**Activity**:
Make an exact copy of all the data, pictures excluded.
▬▬▬▬▬▬▬▬▬▬
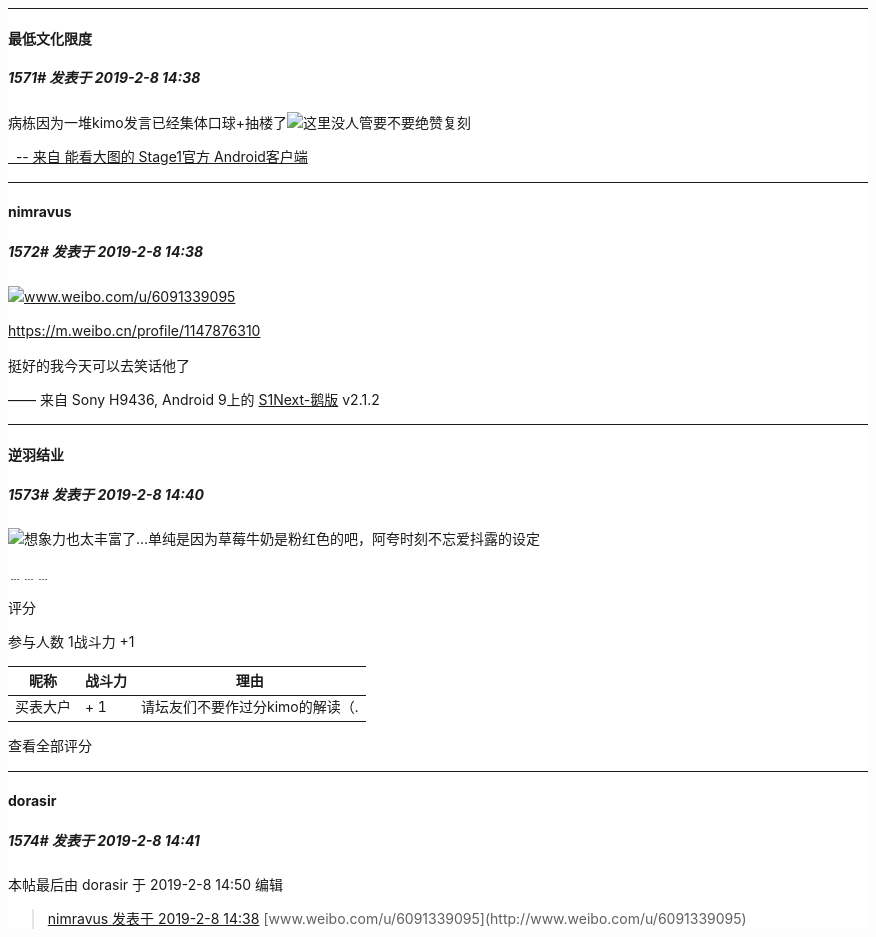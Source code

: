
-----

####  最低文化限度  
##### 1571#       发表于 2019-2-8 14:38


病栋因为一堆kimo发言已经集体口球+抽楼了<img src="https://static.saraba1st.com/image/smiley/face2017/067.png" referrerpolicy="no-referrer">这里没人管要不要绝赞复刻

[  -- 来自 能看大图的 Stage1官方 Android客户端](https://www.coolapk.com/apk/140634)


-----

####  nimravus  
##### 1572#       发表于 2019-2-8 14:38


<img src="https://static.saraba1st.com/image/smiley/face2017/003.png" referrerpolicy="no-referrer">www.weibo.com/u/6091339095

https://m.weibo.cn/profile/1147876310

挺好的我今天可以去笑话他了


—— 来自 Sony H9436, Android 9上的 [S1Next-鹅版](https://github.com/ykrank/S1-Next/releases) v2.1.2


-----

####  逆羽结业  
##### 1573#       发表于 2019-2-8 14:40


<img src="https://static.saraba1st.com/image/smiley/face2017/067.png" referrerpolicy="no-referrer">想象力也太丰富了...单纯是因为草莓牛奶是粉红色的吧，阿夸时刻不忘爱抖露的设定


﹍﹍﹍

评分


 参与人数 1战斗力 +1

|昵称|战斗力|理由|
|----|---|---|
| 买表大户| + 1|请坛友们不要作过分kimo的解读（.|


查看全部评分


-----

####  dorasir  
##### 1574#       发表于 2019-2-8 14:41


 本帖最后由 dorasir 于 2019-2-8 14:50 编辑 
<blockquote><a href="httphttps://bbs.saraba1st.com/2b/forum.php?mod=redirect&amp;goto=findpost&amp;pid=42525594&amp;ptid=1808327" target="_blank">nimravus 发表于 2019-2-8 14:38</a>
[www.weibo.com/u/6091339095](http://www.weibo.com/u/6091339095)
▬▬▬▬▬▬▬▬▬▬
**Response**:
Source code

:
-----

####  最低文化限度  
##### 1571#       发表于 2019-2-8 14:38


病栋因为一堆kimo发言已经集体口球+抽楼了<img src="https://static.saraba1st.com/image/smiley/face2017/067.png" referrerpolicy="no-referrer">这里没人管要不要绝赞复刻

[  -- 来自 能看大图的 Stage1官方 Android客户端](https://www.coolapk.com/apk/140634)


-----

####  nimravus  
##### 1572#       发表于 2019-2-8 14:38


<img src="https://static.saraba1st.com/image/smiley/face2017/003.png" referrerpolicy="no-referrer">www.weibo.com/u/6091339095

https://m.weibo.cn/profile/1147876310

挺好的我今天可以去笑话他了


—— 来自 Sony H9436, Android 9上的 [S1Next-鹅版](https://github.com/ykrank/S1-Next/releases) v2.1.2


-----

####  逆羽结业  
##### 1573#       发表于 2019-2-8 14:40


<img src="https://static.saraba1st.com/image/smiley/face2017/067.png" referrerpolicy="no-referrer">想象力也太丰富了...单纯是因为草莓牛奶是粉红色的吧，阿夸时刻不忘爱抖露的设定


﹍﹍﹍

评分


 参与人数 1战斗力 +1

|昵称|战斗力|理由|
|----|---|---|
| 买表大户| + 1|请坛友们不要作过分kimo的解读（.|


查看全部评分


-----

####  dorasir  
##### 1574#       发表于 2019-2-8 14:41


 本帖最后由 dorasir 于 2019-2-8 14:50 编辑 
<blockquote><a href="httphttps://bbs.saraba1st.com/2b/forum.php?mod=redirect&amp;goto=findpost&amp;pid=42525594&amp;ptid=1808327" target="_blank">nimravus 发表于 2019-2-8 14:38</a>
[www.weibo.com/u/6091339095](http://www.weibo.com/u/6091339095)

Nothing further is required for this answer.